WHAT THE TASK REQUIRES -
Quote verbatim the span of lines that begins the listing below and closes with the line containing "saturated one side), and".

THE DATA -
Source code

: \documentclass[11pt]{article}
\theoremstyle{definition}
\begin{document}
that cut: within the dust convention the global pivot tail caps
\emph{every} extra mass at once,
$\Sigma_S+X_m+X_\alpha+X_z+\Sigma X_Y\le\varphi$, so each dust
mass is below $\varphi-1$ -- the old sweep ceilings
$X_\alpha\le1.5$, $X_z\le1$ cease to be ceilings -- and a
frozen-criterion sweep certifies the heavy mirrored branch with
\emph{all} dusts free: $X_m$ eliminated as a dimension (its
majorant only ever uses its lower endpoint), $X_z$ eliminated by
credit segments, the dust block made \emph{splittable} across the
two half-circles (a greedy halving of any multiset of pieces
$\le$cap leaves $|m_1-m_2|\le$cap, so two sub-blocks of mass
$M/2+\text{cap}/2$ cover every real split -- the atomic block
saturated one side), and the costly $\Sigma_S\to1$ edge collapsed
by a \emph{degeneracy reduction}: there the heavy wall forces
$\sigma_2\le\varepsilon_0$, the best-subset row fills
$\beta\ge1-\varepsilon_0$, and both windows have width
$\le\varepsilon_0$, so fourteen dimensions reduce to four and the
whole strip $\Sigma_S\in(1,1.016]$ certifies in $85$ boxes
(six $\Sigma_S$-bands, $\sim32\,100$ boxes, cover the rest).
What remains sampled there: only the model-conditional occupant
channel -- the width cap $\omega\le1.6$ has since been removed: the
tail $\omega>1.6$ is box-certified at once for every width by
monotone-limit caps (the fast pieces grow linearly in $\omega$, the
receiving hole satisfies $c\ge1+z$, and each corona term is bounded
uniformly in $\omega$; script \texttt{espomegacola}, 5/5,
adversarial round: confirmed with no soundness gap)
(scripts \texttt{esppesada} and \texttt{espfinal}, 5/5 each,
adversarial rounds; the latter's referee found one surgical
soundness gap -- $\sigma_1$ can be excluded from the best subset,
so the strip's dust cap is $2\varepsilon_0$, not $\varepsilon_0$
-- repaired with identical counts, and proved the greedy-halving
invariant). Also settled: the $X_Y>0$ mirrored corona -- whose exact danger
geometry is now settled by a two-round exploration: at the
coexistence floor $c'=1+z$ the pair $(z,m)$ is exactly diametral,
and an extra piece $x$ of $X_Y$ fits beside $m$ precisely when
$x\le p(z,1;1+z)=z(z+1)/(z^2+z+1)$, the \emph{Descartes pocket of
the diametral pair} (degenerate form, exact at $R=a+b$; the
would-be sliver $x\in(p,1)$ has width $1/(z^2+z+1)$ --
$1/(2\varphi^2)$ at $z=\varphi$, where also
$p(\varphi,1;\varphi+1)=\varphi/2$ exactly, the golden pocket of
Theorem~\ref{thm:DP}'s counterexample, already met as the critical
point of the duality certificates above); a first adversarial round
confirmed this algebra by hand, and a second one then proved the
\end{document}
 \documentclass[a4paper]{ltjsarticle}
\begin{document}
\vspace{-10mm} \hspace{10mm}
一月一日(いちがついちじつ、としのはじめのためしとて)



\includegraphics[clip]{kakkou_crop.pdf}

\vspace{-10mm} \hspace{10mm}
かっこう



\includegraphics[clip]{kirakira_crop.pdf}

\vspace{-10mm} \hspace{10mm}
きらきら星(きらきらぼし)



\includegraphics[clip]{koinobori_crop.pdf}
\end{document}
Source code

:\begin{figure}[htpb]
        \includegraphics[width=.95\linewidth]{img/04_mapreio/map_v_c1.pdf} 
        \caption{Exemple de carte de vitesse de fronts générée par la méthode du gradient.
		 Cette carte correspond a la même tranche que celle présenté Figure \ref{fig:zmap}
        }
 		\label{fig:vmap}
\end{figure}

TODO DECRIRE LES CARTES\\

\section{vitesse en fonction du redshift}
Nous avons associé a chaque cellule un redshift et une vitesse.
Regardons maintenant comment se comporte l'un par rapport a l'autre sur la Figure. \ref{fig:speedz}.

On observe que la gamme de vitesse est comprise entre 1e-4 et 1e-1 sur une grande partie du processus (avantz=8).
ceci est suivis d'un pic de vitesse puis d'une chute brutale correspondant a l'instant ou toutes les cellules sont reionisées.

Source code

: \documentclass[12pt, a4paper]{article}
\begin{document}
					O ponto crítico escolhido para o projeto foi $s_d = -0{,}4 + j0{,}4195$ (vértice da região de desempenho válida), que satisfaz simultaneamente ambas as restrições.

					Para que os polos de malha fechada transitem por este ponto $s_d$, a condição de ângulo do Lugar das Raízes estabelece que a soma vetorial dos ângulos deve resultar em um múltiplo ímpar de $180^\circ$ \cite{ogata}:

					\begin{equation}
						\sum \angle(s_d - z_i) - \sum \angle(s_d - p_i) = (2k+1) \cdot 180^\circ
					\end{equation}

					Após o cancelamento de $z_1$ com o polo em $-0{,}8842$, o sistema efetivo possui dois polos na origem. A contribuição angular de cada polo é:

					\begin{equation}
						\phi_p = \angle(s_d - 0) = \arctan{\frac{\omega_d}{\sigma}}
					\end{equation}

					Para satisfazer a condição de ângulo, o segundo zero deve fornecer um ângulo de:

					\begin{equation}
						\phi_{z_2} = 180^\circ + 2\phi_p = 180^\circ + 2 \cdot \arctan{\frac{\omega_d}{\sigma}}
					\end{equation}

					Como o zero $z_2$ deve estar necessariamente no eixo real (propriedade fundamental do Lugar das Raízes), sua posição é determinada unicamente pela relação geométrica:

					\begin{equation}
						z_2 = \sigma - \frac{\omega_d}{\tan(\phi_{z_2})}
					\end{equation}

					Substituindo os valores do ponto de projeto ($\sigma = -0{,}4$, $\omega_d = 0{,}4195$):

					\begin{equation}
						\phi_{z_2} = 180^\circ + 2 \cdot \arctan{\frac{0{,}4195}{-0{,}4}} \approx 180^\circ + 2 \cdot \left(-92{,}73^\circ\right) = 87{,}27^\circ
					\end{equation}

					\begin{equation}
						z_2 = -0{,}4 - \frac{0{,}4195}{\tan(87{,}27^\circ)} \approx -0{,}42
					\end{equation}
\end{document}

THE ANSWER -
Source code

: \documentclass[11pt]{article}
\theoremstyle{definition}
\begin{document}
that cut: within the dust convention the global pivot tail caps
\emph{every} extra mass at once,
$\Sigma_S+X_m+X_\alpha+X_z+\Sigma X_Y\le\varphi$, so each dust
mass is below $\varphi-1$ -- the old sweep ceilings
$X_\alpha\le1.5$, $X_z\le1$ cease to be ceilings -- and a
frozen-criterion sweep certifies the heavy mirrored branch with
\emph{all} dusts free: $X_m$ eliminated as a dimension (its
majorant only ever uses its lower endpoint), $X_z$ eliminated by
credit segments, the dust block made \emph{splittable} across the
two half-circles (a greedy halving of any multiset of pieces
$\le$cap leaves $|m_1-m_2|\le$cap, so two sub-blocks of mass
$M/2+\text{cap}/2$ cover every real split -- the atomic block
saturated one side), and the costly $\Sigma_S\to1$ edge collapsed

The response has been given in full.